Disaster Recovery.com

High availability guidelines and VMware HA best practices

By Elias Khnaser

VMware High Availability (HA) is a utility that eliminates the need for dedicated standby hardware and software in a virtualized environment. VMware HA is often used to improve reliability, decrease downtime in virtual environments and improve disaster recovery/business continuity.

This chapter excerpt from VCP4 Exam Cram: VMware Certified Professional, 2nd Edition by Elias Khnaser explores VMware HA best practices.

VMware High Availability deals primarily with ESX/ESXi host failure and what happens to the virtual machines (VMs) that are running on this host. HA can also monitor and restart a VM by checking whether the VMware Tools are still running. When an ESX/ESXi host fails for any reason, all the running VMs also fail. VMware HA ensures that the VMs from the failed host are capable of being restarted on other ESX/ESXi hosts.

Many people mistakenly confuse VMware HA with fault tolerance. VMware HA is not fault tolerant in that if a host fails, the VMs on it also fail. HA deals only with restarting those VMs on other ESX/ESXi hosts with enough resources. Fault tolerance, on the other hand, provides uninterruptible access to resources in the event of a host failure.

VMware exam cram book coverClick on the book cover image above
to download Elias Khnaser's entire chapter
on backup and high availability.

VMware HA maintains a communication channel with all the other ESX/ESXi hosts that are members of the same cluster by using a heartbeat that it sends out every 1 second in vSphere 4.0 or every 10 seconds in vSphere 4.1 by default. When an ESX server misses a heartbeat, the other hosts wait 15 seconds for the other host to respond again. After 15 seconds, the cluster initiates the restart of the VMs on the failing ESX/ESXi host on the remaining ESX/ESXi hosts in the cluster. VMware HA also constantly monitors the ESX/ESXi hosts that are members of the cluster and ensures that resources are always available to satisfy requirements in the event of a host failure.

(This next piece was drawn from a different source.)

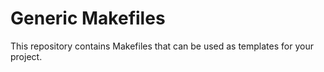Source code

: # Generic Makefiles

This repository contains Makefiles that can be used as templates for your
project.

Virtual Machine Failure Monitoring

Virtual Machine Failure Monitoring is technology that is disabled by default. Its function is to monitor virtual machines, which it queries every 20 seconds via a heartbeat. It does this by using the VMware Tools that are installed inside the VM. When a VM misses a heartbeat, VMware HA deems this VM as failed and attempts to reset it. Think of Virtual Machine Failure Monitoring as sort of High Availability for VMs.

Virtual Machine Failure Monitoring can detect whether a virtual machine was manually powered off, suspended, or migrated, and thereby does not attempt to restart it.

VMware HA configuration prerequisites

HA requires the following configuration prerequisites before it can function properly:

Service Console redundancy

Recommended practice dictates that the Service Console (SC) have redundancy. VMware HA complains and issues a warning if it detects that the Service Console is configured on a vSwitch with only one vmnic. As Figure 1 shows, you can configure Service Console redundancy in one of two ways:

In both cases, you need to configure the entire IP stack with IP address, subnet, and gateway. The Service Console vSwitches are used for heartbeats and state synchronization and use the following ports:

Failure to configure SC redundancy results in a warning message when you enable HA. So, to avoid seeing this error message and to adhere to best practice, configure the SC to be redundant.

Host failover capacity planning

When configuring HA, you have to manually configure the maximum host failure tolerance. This is a task that you should thoughtfully consider during the hardware sizing and planning phase of your deployment. This would assume that you have built your ESX/ESXi hosts with enough resources to run more VMs than planned to be able to accommodate HA. For example, in Figure 2, notice that the HA cluster has four ESX hosts and that all four of these hosts have enough capacity to run at least three more VMs. Because they are all already running three VMs, that means that this cluster can afford the loss of two ESX/ESXi hosts because the remaining two ESX/ESXi hosts can power on the six failed VMs with no problem if failure occurs.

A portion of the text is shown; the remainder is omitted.